RESEARCH TEAM
Principal investigators: Marcelo Bertalmío (Institute of Optics, CSIC); Jesús Malo López (Department of Optics, Physics Faculty, University of Valencia); Felix Wichmann (Department of Computer Science, Neural Information Processing Group, University of Tübingen, Germany)
Team members: Raúl Luna (Institute of Optics, CSIC), Javier de la Portilla Muelas (Institute of Optics, CSIC), Ilias Rentzeperis (Institute of Optics, CSIC)
DESCRIPTION
The last few decades have brought spectacular advances in the field of artificial vision, like the development of self-driving vehicles or robots that can assist surgeons in the most delicate operations. Yet the reality is that today’s artificial vision systems – based on neural networks trained to find patterns in large databases – still present serious shortcomings.
They often, for instance, make simple mistakes a human being would never make: “You show them a chair and they recognize it as a chair, and then you rotate it by a small angle, and suddenly they mistake it for an elephant,” remarks Felix Wichmann, leader of the Neural Information Processing Group in the Department of Computer Science at the University of Tübingen (Germany).
At the same time, neural networks are prone to serious errors when an image shifts in a way imperceptible to the human eye, with the tiniest variation in just a few pixels. The result can be such monumental mix-ups as the artificial vision network confusing a banana with a crocodile.
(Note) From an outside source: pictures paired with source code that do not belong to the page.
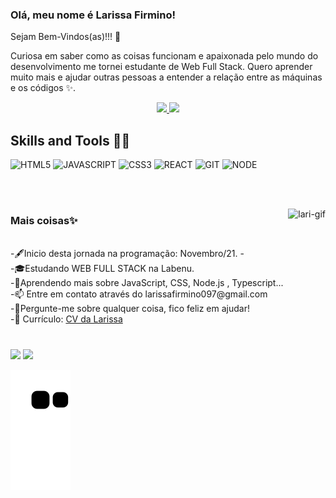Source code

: ### Olá, meu nome é Larissa Firmino!

Sejam Bem-Vindos(as)!!! 🤩


Curiosa em saber como as coisas funcionam  e apaixonada pelo mundo do desenvolvimento me tornei estudante de Web Full Stack. Quero aprender muito mais e ajudar outras pessoas a entender a relação entre as máquinas e os códigos ✨. 

 <div align="center">
 <a href="https://github.com/Larissa97-fir">
  <img height="150em" src="https://github-readme-stats.vercel.app/api?username=Larissa97-fir&show_icons=true&theme=tokyonight&include_all_commits=true&count_private=true"/>
  <img height="150em" src="https://github-readme-stats.vercel.app/api/top-langs/?username=Larissa97-fir&layout=compact&langs_count=7&theme=tokyonight""/>
   </a>
</div>


## Skills and Tools 👩‍💻
![HTML5](https://img.shields.io/badge/HTML5-E34F26?style=for-the-badge&logo=html5&logoColor=white)
![JAVASCRIPT](https://img.shields.io/badge/JavaScript-323330?style=for-the-badge&logo=javascript&logoColor=F7DF1E)
![CSS3](https://img.shields.io/badge/CSS3-1572B6?style=for-the-badge&logo=css3&logoColor=white)
![REACT](https://img.shields.io/badge/React-20232A?style=for-the-badge&logo=react&logoColor=61DAFB)
![GIT](https://img.shields.io/badge/Git-F05032?style=for-the-badge&logo=git&logoColor=white)
![NODE](https://img.shields.io/badge/Node.js-43853D?style=for-the-badge&logo=node.js&logoColor=white)

<br><br>

<img awidth="200%" align="right" height="180em" alt="lari-gif" src="https://slack-imgs.com/?c=1&o1=ro&url=https%3A%2F%2Fwww.canva.com%2Fdesign%2FDAE9IomKWtw%2FCPMdq0BxwRJFVx8D-ze7hQ%2Fscreen">

 
### Mais coisas✨
<br>
-🖋Inicio desta jornada na programação: Novembro/21.
- <br>
-🎓Estudando WEB FULL STACK na Labenu.
<br>
-🌱Aprendendo mais sobre JavaScript, CSS, Node.js , Typescript...
<br>
-📫 Entre em contato através do larissafirmino097@gmail.com
<br>
-💬Pergunte-me sobre qualquer coisa, fico feliz em ajudar!
<br>
-📝 Currículo: <a href=> CV da Larissa</a>
 
#

<div> 

  <a href = "mailto:larissafirmino097@gmail.com"><img src="https://img.shields.io/badge/Gmail-D14836?style=for-the-badge&logo=gmail&logoColor=white"></a>
  <a href="www.linkedin.com/in/larissafirmino" target="_blank"><img src="https://img.shields.io/badge/-LinkedIn-%230077B5?style=for-the-badge&logo=linkedin&logoColor=white" target="_blank"></a> 
 
  ![Snake animation](https://github.com/Larissa97-fir/larissafirmino/blob/output/github-contribution-grid-snake.svg)
 
</div>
This kind of error may pose critical risks to user safety in situations like driving an autonomous car, which can be easily misled: simply place a sticker on a stop sign and it can no longer properly interpret what it has to do. The goal of the project selected in the Mathematics, Statistics, Computer Science and Artificial Intelligence area is to try and overcome these neural network limitations.
“Neural networks need much more data to achieve the same level of visual performance as a human, or in some cases, even a duck or an insect,” says Marcelo Bertalmio, a scientific researcher at the Institute of Optics (CSIC). These constraints emerge, explain the project PIs, because today’s artificial vision systems are based on outdated neuroscience, whose approaches were developed back in the 1970s and 80s.
“There has been a lot of progress in the last 10 or 20 years showing that the human brain is actually much more complicated,” says Felix Wichmann. “That’s why our aim with this project is to transform the inner workings of neural networks based on what we now know about the brain’s complexity.”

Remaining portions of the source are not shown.